A small but committed audience carried the festival slogan on their totes around the city: ‘Please, stay weird.’ Watching a few of the performances in the Dance and Physical Theatre category, made clear a strong presence of bold female voices, exploring identity, memory and resilience through fresh, sometimes disarming artistic approaches.
GLORIA. An easy and funny work – La Quebrá (Spain)
GLORIA. An easy and funny work unfolds as an ironic and visually striking exploration of ambition – a cycle of aspiration and collapse, of trying, failing and posing for one last applause. Three young dancers in pinup shorts, blond wigs and bright red lipstick, smile obsessively as they follow spoken instructions of a dictated, almost commanded choreography, a mix of cabaret-like kicks, jazz dance and flowy movement that synchronises with the audio text. Their laughter soon turns into delirium, and the strikingly technical dancers unravel into broken dolls – beautiful, unhinged and human.

Blending dance and physical theatre, La Quebrá turns the pursuit of success into something funny and a little heartbreaking at the same time.
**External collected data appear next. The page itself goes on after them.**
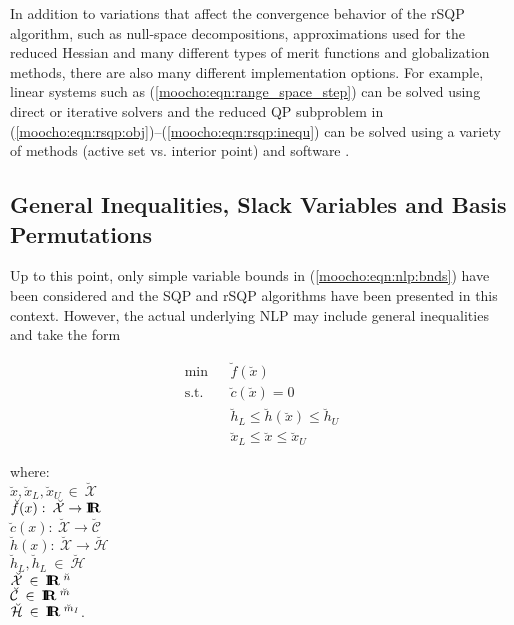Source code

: \documentclass[pdf,ps2pdf,11pt]{SANDreport}
\begin{document}
{{In addition to variations that affect the convergence behavior of the
rSQP algorithm, such as null-space decompositions, approximations used
for the reduced Hessian and many different types of merit functions
and globalization methods, there are also many different
implementation options.  For example, linear systems such as
(\ref{moocho:eqn:range_space_step}) can be solved using direct or
iterative solvers and the reduced QP subproblem in
(\ref{moocho:eqn:rsqp:obj})--(\ref{moocho:eqn:rsqp:inequ}) can be
solved using a variety of methods (active set vs. interior point) and
software {}\cite{ref:schmid_qpkwik_1994}.

%
\subsection{General Inequalities, Slack Variables and Basis Permutations}
\label{moocho:sec:nlp_with_slacks}
%

Up to this point, only simple variable bounds in
(\ref{moocho:eqn:nlp:bnds}) have been considered and the SQP and rSQP
algorithms have been presented in this context.  However, the actual
underlying NLP may include general inequalities and take the form
%
{\bsinglespace
\begin{eqnarray}
\mbox{min}  &  & \breve{f}(\breve{x})                                     \label{moocho:eqn:nlporig:obj} \\
\mbox{s.t.} &  & \breve{c}(\breve{x}) = 0                                 \label{moocho:eqn:nlporig:equ} \\
            &  & \breve{h}_L \leq \breve{h}(\breve{x}) \leq \breve{h}_U   \label{moocho:eqn:nlporig:inequ} \\
            &  & \breve{x}_L \leq \breve{x}            \leq \breve{x}_U   \label{moocho:eqn:nlporig:bnds}
\end{eqnarray}
\begin{tabbing}
\hspace{4ex}where:\hspace{5ex}\= \\
\>	$\breve{x}, \breve{x}_L, \breve{x}_U \:\in\:\breve{\mathcal{X}}$ \\
\>	$\breve{f}(x) : \:\breve{\mathcal{X}} \rightarrow \mbox{\textbf{I}}\hspace{-0.6ex}\mbox{\textbf{R}}$ \\
\>	$\breve{c}(x) : \:\breve{\mathcal{X}} \rightarrow \breve{\mathcal{C}}$ \\
\>	$\breve{h}(x) : \:\breve{\mathcal{X}} \rightarrow \breve{\mathcal{H}}$ \\
\>	$\breve{h}_L, \breve{h}_L \:\in\:\breve{\mathcal{H}}$ \\
\>	$\breve{\mathcal{X}} \:\in\:\mbox{\textbf{I}}\hspace{-0.6ex}\mbox{\textbf{R}}\:^{\breve{n}}$ \\
\>	$\breve{\mathcal{C}} \:\in\:\mbox{\textbf{I}}\hspace{-0.6ex}\mbox{\textbf{R}}\:^{\breve{m}}$ \\
\>	$\breve{\mathcal{H}} \:\in\:\mbox{\textbf{I}}\hspace{-0.6ex}\mbox{\textbf{R}}\:^{\breve{m}_I}$.
\end{tabbing}
\esinglespace}

}}
\end{document}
The performers swing between confidence and fragility, chasing validation with an intensity that slowly betrays them. Their repeated bows, exaggerated and theatrical, uncover the hierarchies and absurdities of the performance arts industry. It is both playful and painfully revealing: somewhere between comedy and confession, GLORIA asks what a ‘dance body’ is, and how the industry moulds, markets and distorts it.
To Be Enough – Evropi Kessidou (Greece)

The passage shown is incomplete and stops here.